Turner’s leap from producing novelty restaurant tables to embracing elegant Japanese style was facilitated by a great uncle who lived most of his life in Japan. A State Department employee who later published books on Japanese art and architecture, he offered his visiting nephew entrée to a world that few native-born Japanese could access.

“He knew everybody in Japan who were the living national treasures, the sculptors and the weavers and the potters and the woodworkers,” says Turner. “He would say, ‘What are you interested in?’ I’d reply, ‘I’m interested in stone carving,’ and he’d go, ‘Okay, now get on the train, go down here and see this guy in Shikoku and he’ll put you up for three or four days, and ask him all the questions you want.’ … If I had been Japanese I would have been at the bottom of the totem pole; I would have never been able to even speak to these sort of guys.”
Turner clearly took the wide-ranging mentoring to heart and built a business that is notable for its ability to produce just about anything a client desires.
“The general precept of business, if you’re going to make a profit, you limit your offering and you do what you do best,” he says. “And the truth is, what we do best is the strange and unusual and the things that pretty much nobody else wants to do because they’re just not versed in the material.”
An avid off-road motorcycle rider who leads semiannual excursions through the jungles of Southeast Asia, Turner also has strong feelings about the use of exotic woods that come from places such as Cambodia.

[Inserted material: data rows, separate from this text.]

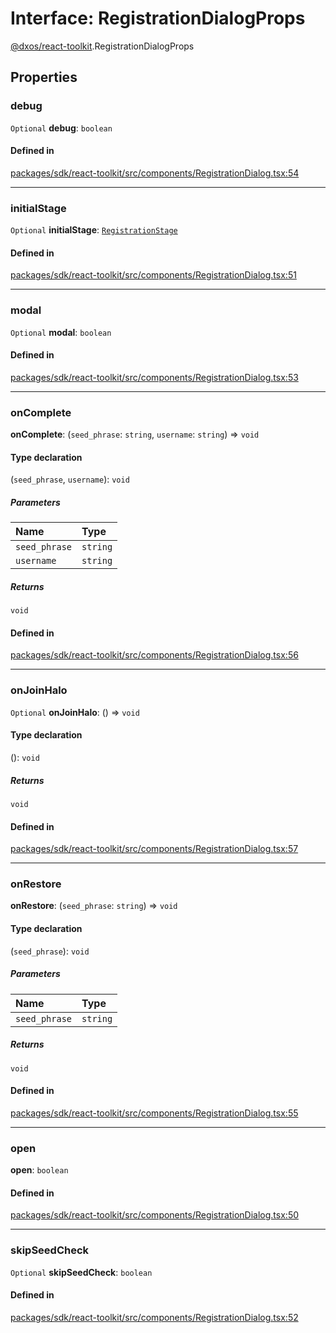 # Interface: RegistrationDialogProps

[@dxos/react-toolkit](../modules/dxos_react_toolkit.md).RegistrationDialogProps

## Properties

### debug

 `Optional` **debug**: `boolean`

#### Defined in

[packages/sdk/react-toolkit/src/components/RegistrationDialog.tsx:54](https://github.com/dxos/dxos/blob/main/packages/sdk/react-toolkit/src/components/RegistrationDialog.tsx#L54)

___

### initialStage

 `Optional` **initialStage**: [`RegistrationStage`](../enums/dxos_react_toolkit.RegistrationStage.md)

#### Defined in

[packages/sdk/react-toolkit/src/components/RegistrationDialog.tsx:51](https://github.com/dxos/dxos/blob/main/packages/sdk/react-toolkit/src/components/RegistrationDialog.tsx#L51)

___

### modal

 `Optional` **modal**: `boolean`

#### Defined in

[packages/sdk/react-toolkit/src/components/RegistrationDialog.tsx:53](https://github.com/dxos/dxos/blob/main/packages/sdk/react-toolkit/src/components/RegistrationDialog.tsx#L53)

___

### onComplete

 **onComplete**: (`seed_phrase`: `string`, `username`: `string`) => `void`

#### Type declaration

(`seed_phrase`, `username`): `void`

##### Parameters

| Name | Type |
| :------ | :------ |
| `seed_phrase` | `string` |
| `username` | `string` |

##### Returns

`void`

#### Defined in

[packages/sdk/react-toolkit/src/components/RegistrationDialog.tsx:56](https://github.com/dxos/dxos/blob/main/packages/sdk/react-toolkit/src/components/RegistrationDialog.tsx#L56)

___

### onJoinHalo

 `Optional` **onJoinHalo**: () => `void`

#### Type declaration

(): `void`

##### Returns

`void`

#### Defined in

[packages/sdk/react-toolkit/src/components/RegistrationDialog.tsx:57](https://github.com/dxos/dxos/blob/main/packages/sdk/react-toolkit/src/components/RegistrationDialog.tsx#L57)

___

### onRestore

 **onRestore**: (`seed_phrase`: `string`) => `void`

#### Type declaration

(`seed_phrase`): `void`

##### Parameters

| Name | Type |
| :------ | :------ |
| `seed_phrase` | `string` |

##### Returns

`void`

#### Defined in

[packages/sdk/react-toolkit/src/components/RegistrationDialog.tsx:55](https://github.com/dxos/dxos/blob/main/packages/sdk/react-toolkit/src/components/RegistrationDialog.tsx#L55)

___

### open

 **open**: `boolean`

#### Defined in

[packages/sdk/react-toolkit/src/components/RegistrationDialog.tsx:50](https://github.com/dxos/dxos/blob/main/packages/sdk/react-toolkit/src/components/RegistrationDialog.tsx#L50)

___

### skipSeedCheck

 `Optional` **skipSeedCheck**: `boolean`

#### Defined in

[packages/sdk/react-toolkit/src/components/RegistrationDialog.tsx:52](https://github.com/dxos/dxos/blob/main/packages/sdk/react-toolkit/src/components/RegistrationDialog.tsx#L52)
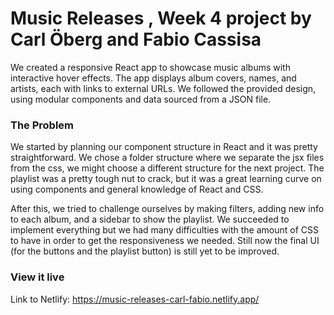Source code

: # Music Releases , Week 4 project by Carl Öberg and Fabio Cassisa

We created a responsive React app to showcase music albums with interactive hover effects. The app displays album covers, names, and artists, each with links to external URLs. We followed the provided design, using modular components and data sourced from a JSON file.

### The Problem

We started by planning our component structure in React and it was pretty straightforward. We chose a folder structure where we separate the jsx files from the css, we might choose a different structure for the next project. The playlist was a pretty tough nut to crack, but it was a great learning curve on using components and general knowledge of React and CSS.

After this, we tried to challenge ourselves by making filters, adding new info to each album, and a sidebar to show the playlist. We succeeded to implement everything but we had many difficulties with the amount of CSS to have in order to get the responsiveness we needed. Still now the final UI (for the buttons and the playlist button) is still yet to be improved.

### View it live

Link to Netlify: https://music-releases-carl-fabio.netlify.app/
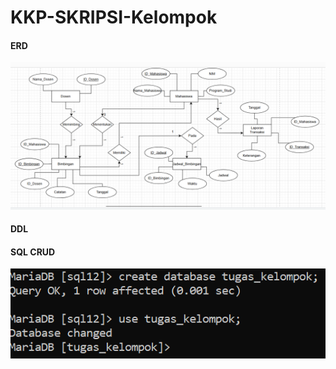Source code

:# KKP-SKRIPSI-Kelompok

#### ERD

![](foto_tk/gambar%20erd%20new.png)

#### DDL

#### SQL CRUD
![create](foto_tk/create%20%26%20use%20databs.png)

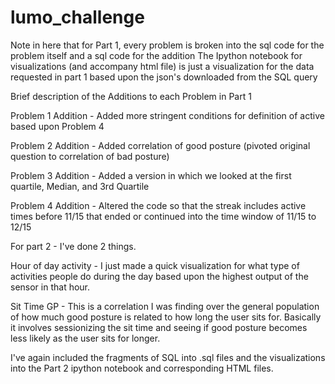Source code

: # lumo_challenge

Note in here that for Part 1, every problem is broken into the sql code for the problem itself and a sql code for the addition
The Ipython notebook for visualizations (and accompany html file) is just a visualization for the data requested in part 1 based upon the json's downloaded from the SQL query

Brief description of the Additions to each Problem in Part 1

Problem 1 Addition - Added more stringent conditions for definition of active based upon Problem 4

Problem 2 Addition - Added correlation of good posture (pivoted original question to correlation of bad posture)

Problem 3 Addition - Added a version in which we looked at the first quartile, Median, and 3rd Quartile

Problem 4 Addition - Altered the code so that the streak includes active times before 11/15 that ended or continued into the time window of 11/15 to 12/15




For part 2 - I've done 2 things.

Hour of day activity - I just made a quick visualization for what type of activities people do during the day based upon the highest output of the sensor in that hour.

Sit Time GP - This is a correlation I was finding over the general population of how much good posture is related to how long the user sits for. Basically it involves sessionizing the sit time and seeing if good posture becomes less likely as the user sits for longer.

I've again included the fragments of SQL into .sql files and the visualizations into the Part 2 ipython notebook and corresponding HTML files.

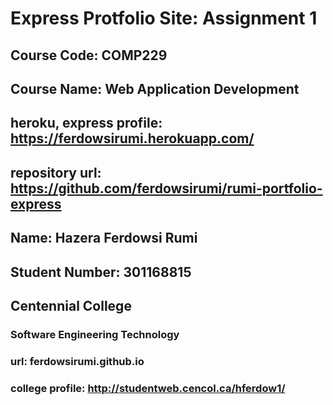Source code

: # Express Protfolio Site: Assignment 1
## Course Code: COMP229
## Course Name: Web Application Development 
## heroku, express profile: https://ferdowsirumi.herokuapp.com/
## repository url: https://github.com/ferdowsirumi/rumi-portfolio-express

## Name: Hazera Ferdowsi Rumi
## Student Number: 301168815
## Centennial College
### Software Engineering Technology

### url: ferdowsirumi.github.io
### college profile: http://studentweb.cencol.ca/hferdow1/

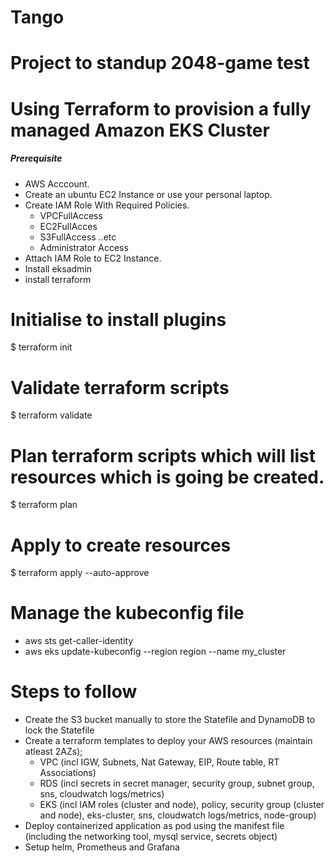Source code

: # Tango
# Project to standup 2048-game test
# Using Terraform to provision a fully managed Amazon EKS Cluster

##### Prerequisite
+ AWS Acccount.
+ Create an ubuntu EC2 Instance or use your personal laptop.
+ Create IAM Role With Required Policies.
   + VPCFullAccess
   + EC2FullAcces
   + S3FullAccess  ..etc
   + Administrator Access
+ Attach IAM Role to EC2 Instance.
+ Install eksadmin
+ install terraform

# Initialise to install plugins
$ terraform init 
# Validate terraform scripts
$ terraform validate 
# Plan terraform scripts which will list resources which is going be created.
$ terraform plan 
# Apply to create resources
$ terraform apply --auto-approve

# Manage the kubeconfig file
- aws sts get-caller-identity
- aws eks update-kubeconfig --region region --name my_cluster

# Steps to follow
- Create the S3 bucket manually to store the Statefile and DynamoDB to lock the Statefile
- Create a terraform templates to deploy your AWS resources (maintain atleast 2AZs);
    - VPC (incl IGW, Subnets, Nat Gateway, EIP, Route table, RT Associations)
    - RDS (incl secrets in secret manager, security group, subnet group, sns, cloudwatch logs/metrics)
    - EKS (incl IAM roles (cluster and node), policy, security group (cluster and node), eks-cluster, sns, cloudwatch logs/metrics, node-group)
- Deploy containerized application as pod using the manifest file (including the networking tool, mysql service, secrets object)
- Setup helm, Prometheus and Grafana

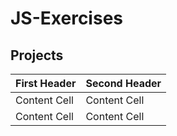 # JS-Exercises

## Projects
| First Header  | Second Header |
| ------------- | ------------- |
| Content Cell  | Content Cell  |
| Content Cell  | Content Cell  |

“A lot of the deforestation that’s happening is mainly slash and burn for crops and agriculture,” he says. “So you know timber is not the big offender and using big exotic pieces of wood is not an offender. … If you’re going to say, ‘Oh no, I won’t use this rainforest wood,’ you know it’s like anything else — look a little deeper because, man, if there’s one thing that I’ve learned it’s there’s always two sides to every single story.”
Points Of Light
• Clyde Turner studied traditional tea house construction in Japan.
• His company’s furniture and millwork has been featured in publications such as San Diego Home/Garden Lifestyles, House Beautiful and Architectural Digest.
• He crafted buildings for the Japanese Friendship Garden in Balboa Park (and serves on the board of directors) and the Phoenix/Himeji Sister City Tea House and Garden.
• Turner has created specialized architectural millwork for projects internationally, from Cabo San Lucas, Mexico, to Jakarta, Indonesia.
• He built private tea houses in Cape Cod, MA, Palo Alto, CA, and Reno, NV.